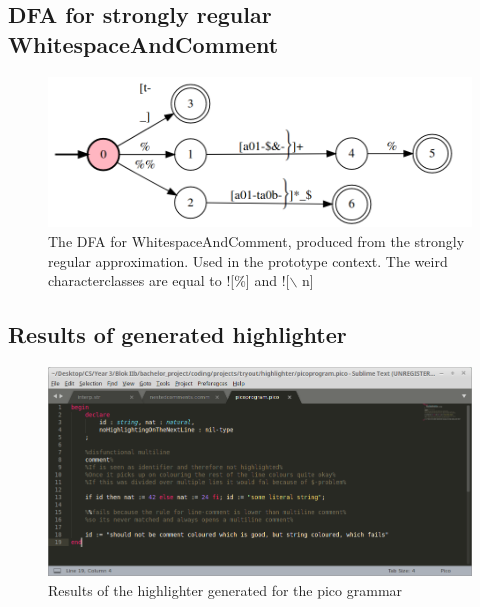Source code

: \subsection{DFA for strongly regular WhitespaceAndComment}
\begin{figure}[h!]
	\centering
	\includegraphics[width=\textwidth, keepaspectratio]{Figures/pico_dfa_whitespaceandcomment.png}
	\decoRule
 	\caption[DFA of WhitespaceAndComment]{The DFA for WhitespaceAndComment, produced from the strongly regular approximation. Used in the prototype context. The weird characterclasses are equal to ![\%] and ![$\backslash$ n]}
 	\label{fig:pico:DFA:WhitespaceAndComment}
\end{figure}


\pagebreak\subsection{Results of generated highlighter}
\begin{figure}[h]
	\centering
	\includegraphics[width=\textwidth, keepaspectratio]{Figures/highlightShots/pico_generated.png}
	\decoRule
 	\caption[Generated highlighter results for Pico grammar]{Results of the highlighter generated for the pico grammar}
 	\label{fig:pico:highlighter:generated}
\end{figure}

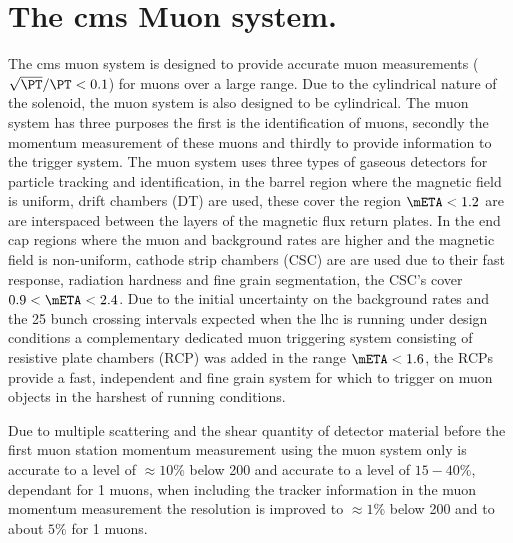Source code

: \section{The \ac{cms} Muon system.} %
\label{sec:the_cms_muon_system}
The \ac{cms} muon system is designed to provide accurate muon \PT measurements 
($\sqrt{\PT}/\PT < 0.1$) for muons over a large \PT range. Due to the 
cylindrical nature of the solenoid, the muon system is also designed to be 
cylindrical. The muon system has three purposes the first is the identification 
of muons, secondly the momentum measurement of these muons and thirdly to 
provide information to the trigger system.
The muon system uses three types of gaseous detectors for particle tracking and 
identification, in the barrel region where the magnetic field is uniform, drift 
chambers (DT) are used, these cover the region $\mETA < 1.2$ are are 
interspaced between the layers of the magnetic flux return plates. In the end 
cap regions where the muon and background rates are higher and the magnetic 
field is non-uniform, cathode strip chambers (CSC) are are used due to their 
fast response, radiation hardness and fine grain segmentation, the CSC's cover 
$0.9 < \mETA < 2.4$. Due to the initial uncertainty on the background rates and 
the \unit{25}{\nano\second} bunch crossing intervals expected when the \ac{lhc} 
is running under design conditions a complementary dedicated muon triggering 
system consisting of resistive plate chambers (RCP) was added in the range 
$\mETA < 1.6$, the RCPs provide a fast, independent and fine grain system for 
which to trigger on muon objects in the harshest of running conditions.

Due to multiple scattering and the shear quantity of detector material before 
the first muon station momentum measurement using the muon system only is 
accurate to a level of $\approx10\%$ below \unit{200}{\GeV} and accurate to a 
level of $15-40\%$, \mETA dependant for \unit{1}{\TeV} muons, when including 
the tracker information in the muon momentum measurement the resolution is 
improved to $\approx1\%$ below \unit{200}{\GeV} and to about $5\%$ for 
\unit{1}{\TeV} muons.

Your assignment:
Copy, from the material, each line that holds the string "field".

Finished exercise:
identification, in the barrel region where the magnetic field is uniform, drift 
field is non-uniform, cathode strip chambers (CSC) are are used due to their 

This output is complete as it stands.